[Dataset entries]
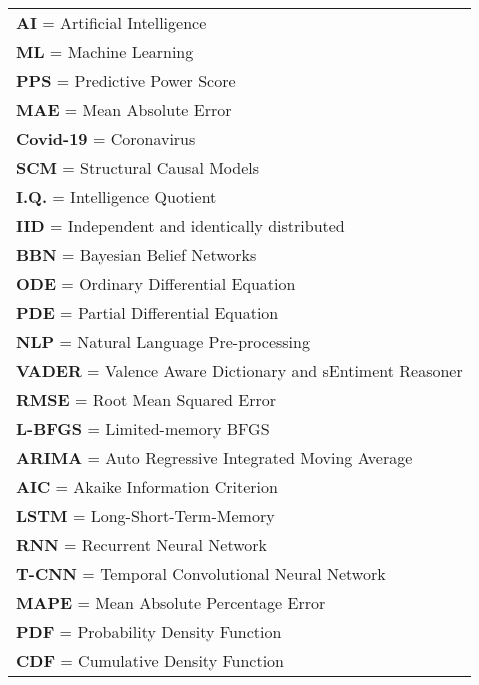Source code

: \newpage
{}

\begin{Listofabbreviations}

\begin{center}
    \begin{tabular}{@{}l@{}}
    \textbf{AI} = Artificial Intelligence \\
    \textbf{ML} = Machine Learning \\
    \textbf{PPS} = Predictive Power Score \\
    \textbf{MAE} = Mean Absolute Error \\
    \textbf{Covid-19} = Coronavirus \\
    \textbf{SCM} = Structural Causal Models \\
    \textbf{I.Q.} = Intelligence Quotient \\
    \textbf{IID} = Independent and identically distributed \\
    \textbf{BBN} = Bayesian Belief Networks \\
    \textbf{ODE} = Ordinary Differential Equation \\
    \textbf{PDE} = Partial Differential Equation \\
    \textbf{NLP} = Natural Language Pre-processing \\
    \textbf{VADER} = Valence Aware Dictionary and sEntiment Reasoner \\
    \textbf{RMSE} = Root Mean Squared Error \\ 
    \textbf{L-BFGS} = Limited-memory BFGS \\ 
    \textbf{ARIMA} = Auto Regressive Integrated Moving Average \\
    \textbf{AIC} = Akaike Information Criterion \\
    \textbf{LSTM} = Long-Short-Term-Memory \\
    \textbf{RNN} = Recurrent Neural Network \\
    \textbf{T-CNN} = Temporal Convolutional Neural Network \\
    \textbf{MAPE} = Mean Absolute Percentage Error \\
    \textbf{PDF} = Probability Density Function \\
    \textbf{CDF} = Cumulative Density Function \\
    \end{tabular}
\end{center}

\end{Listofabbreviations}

EXERCISE AIM>
Please set down every record above exactly as it appears, leaving out the pictures.

OUTPUT BELOW>
Source code

: \newpage
{}

\begin{Listofabbreviations}

\begin{center}
    \begin{tabular}{@{}l@{}}
    \textbf{AI} = Artificial Intelligence \\
    \textbf{ML} = Machine Learning \\
    \textbf{PPS} = Predictive Power Score \\
    \textbf{MAE} = Mean Absolute Error \\
    \textbf{Covid-19} = Coronavirus \\
    \textbf{SCM} = Structural Causal Models \\
    \textbf{I.Q.} = Intelligence Quotient \\
    \textbf{IID} = Independent and identically distributed \\
    \textbf{BBN} = Bayesian Belief Networks \\
    \textbf{ODE} = Ordinary Differential Equation \\
    \textbf{PDE} = Partial Differential Equation \\
    \textbf{NLP} = Natural Language Pre-processing \\
    \textbf{VADER} = Valence Aware Dictionary and sEntiment Reasoner \\
    \textbf{RMSE} = Root Mean Squared Error \\ 
    \textbf{L-BFGS} = Limited-memory BFGS \\ 
    \textbf{ARIMA} = Auto Regressive Integrated Moving Average \\
    \textbf{AIC} = Akaike Information Criterion \\
    \textbf{LSTM} = Long-Short-Term-Memory \\
    \textbf{RNN} = Recurrent Neural Network \\
    \textbf{T-CNN} = Temporal Convolutional Neural Network \\
    \textbf{MAPE} = Mean Absolute Percentage Error \\
    \textbf{PDF} = Probability Density Function \\
    \textbf{CDF} = Cumulative Density Function \\
    \end{tabular}
\end{center}

\end{Listofabbreviations}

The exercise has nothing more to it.